Au cours d'une diète, les gens passent souvent beaucoup de temps en silence en évitant d'utiliser le langage verbal, ce qui réduit l'activation de certains circuits du cortex cérébral qui, dans un état de conscience ordinaire, rendent les fonctionnalités rationnelles prédominantes. En limitant partiellement la pensée logique, nous accordons plus de place à la sphère plus intuitive et instinctive, généralement refoulée dans la vie quotidienne de l'Occidental moyen. L’immersion totale dans la nature permet souvent d’observer pour la première fois le microcosme varié des insectes d’Amazonie, tout en étant entouré de mélodies répétitives d’oiseaux, de cigales ou de grenouilles. Parfois, la rencontre visuelle avec des animaux plus grands, en particulier les singes et les paresseux, peut contribuer davantage au sentiment de « renouement avec la nature », comme le témoignent souvent les participants issus de milieux urbains. La forme de ces animaux, semblable à la forme humaine, pousse les individus à prendre conscience que l’être humain n’est qu’un animal parmi tant d’autres peuplant la planète, et à se positionner, de manière plus équitable, par rapport aux autres êtres vivants. Cela peut entraîner un sentiment d’appartenance à un ensemble égalitaire, caractéristique de plusieurs cultures mystico-religieuses différentes, qui dans certains contextes peut provoquer une véritable extase.

Conclusion

Nous pouvons nous attendre à ce que l’intérêt croissant que suscite actuellement la diète, notamment dans un contexte de « tourisme chamanique » en Amazonie péruvienne, amène des chercheurs scientifiques universitaires à étudier cette technique de la tradition autochtone en profondeur, comme c’est actuellement le cas pour les cérémonies d'ayahuasca, un breuvage psychotrope bien connu. La diète des plantes maîtresses pourrait être intégrée au sein de la culture occidentale non seulement comme un outil thérapeutique, mais aussi comme un moyen d’alimenter l’écologie du futur. L'étymologie du terme « écologie » fait référence au concept de « discours sur la maison / l’habitat ». À travers les diètes de plantes issues de la flore locale, les messages et les idées des plantes, reçus directement, peuvent être inclus dans ce discours. Ce n’est pas par hasard que les plantes sont parfois définies comme des « personnes non humaines » (Daly, 2015).

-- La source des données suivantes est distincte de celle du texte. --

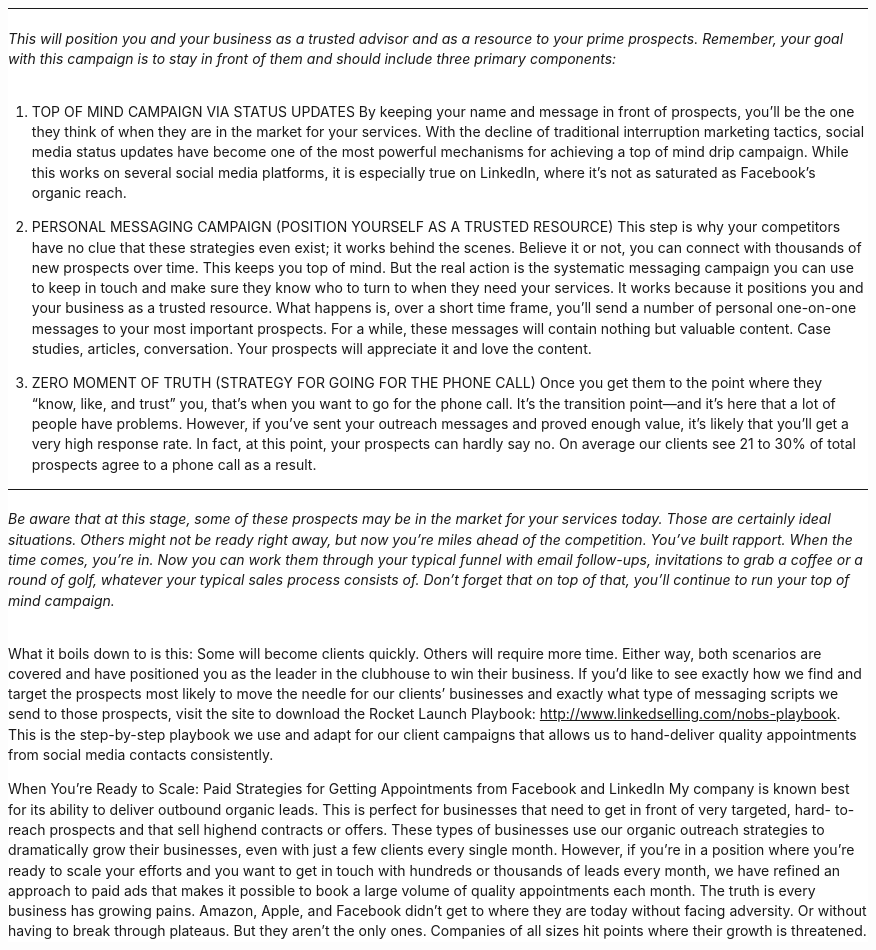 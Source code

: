 
-----

###### This will position you and your business as a trusted advisor and as a resource to your prime prospects. Remember, your goal with this campaign is to stay in front of them and should include three primary components:

 1. TOP OF MIND CAMPAIGN VIA STATUS UPDATES By keeping your name and message in front of prospects, you’ll be the one they think of when they are in the market for your services. With the decline of traditional interruption marketing tactics, social media status updates have become one of the most powerful mechanisms for achieving a top of mind drip campaign. While this works on several social media platforms, it is especially true on LinkedIn, where it’s not as saturated as Facebook’s organic reach.

 2. PERSONAL MESSAGING CAMPAIGN (POSITION YOURSELF AS A TRUSTED
 RESOURCE) This step is why your competitors have no clue that these strategies even exist; it works behind the scenes. Believe it or not, you can connect with thousands of new prospects over time. This keeps you top of mind. But the real action is the systematic messaging campaign you can use to keep in touch and make sure they know who to turn to when they need your services. It works because it positions you and your business as a trusted resource.
 What happens is, over a short time frame, you’ll send a number of personal one-on-one messages to your most important prospects. For a while, these messages will contain nothing but valuable content. Case studies, articles, conversation. Your prospects will appreciate it and love the content.

 3. ZERO MOMENT OF TRUTH (STRATEGY FOR GOING FOR THE PHONE CALL) Once you get them to the point where they “know, like, and trust” you, that’s when you want to go for the phone call. It’s the transition point—and it’s here that a lot of people have problems. However, if you’ve sent your outreach messages and proved enough value, it’s likely that you’ll get a very high response rate. In fact, at this point, your prospects can hardly say no. On average our clients see 21 to 30% of total prospects agree to a phone call as a result.


-----

###### Be aware that at this stage, some of these prospects may be in the market for your services today. Those are certainly ideal situations. Others might not be ready right away, but now you’re miles ahead of the competition. You’ve built rapport. When the time comes, you’re in. Now you can work them through your typical funnel with email follow-ups, invitations to grab a coffee or a round of golf, whatever your typical sales process consists of. Don’t forget that on top of that, you’ll continue to run your top of mind campaign.
 What it boils down to is this: Some will become clients quickly. Others will require more time. Either way, both scenarios are covered and have positioned you as the leader in the clubhouse to win their business.
 If you’d like to see exactly how we find and target the prospects most likely to move the needle for our clients’ businesses and exactly what type of messaging scripts we send to those prospects, visit the site to download the Rocket Launch Playbook: http://www.linkedselling.com/nobs-playbook.
 This is the step-by-step playbook we use and adapt for our client campaigns that allows us to hand-deliver quality appointments from social media contacts consistently.

 When You’re Ready to Scale: Paid Strategies for Getting Appointments
 from Facebook and LinkedIn My company is known best for its ability to deliver outbound organic leads. This is perfect for businesses that need to get in front of very targeted, hard- to-reach prospects and that sell highend contracts or offers. These types of businesses use our organic outreach strategies to dramatically grow their businesses, even with just a few clients every single month.
 However, if you’re in a position where you’re ready to scale your efforts and you want to get in touch with hundreds or thousands of leads every month, we have refined an approach to paid ads that makes it possible to book a large volume of quality appointments each month.
 The truth is every business has growing pains. Amazon, Apple, and Facebook didn’t get to where they are today without facing adversity. Or without having to break through plateaus.
 But they aren’t the only ones. Companies of all sizes hit points where their growth is threatened.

1 Article publié en anglais sur Chacruna.net le 27 septembre 2018: Healing and Knowledge with Amazonian Shamanic Diet. Traduit en français par Caroline Fidalgo.
2 Matteo Politi a un doctorat en chimie des produits naturels, avec une spécialisation en naturopathie, et il est directeur de recherche au Centre Takiwasi. Il a publié des articles dans diverses revues scientifiques et des magazines populaires sur des sujets liés à la phytochimie, à la phytothérapie et aux thérapies holistiques.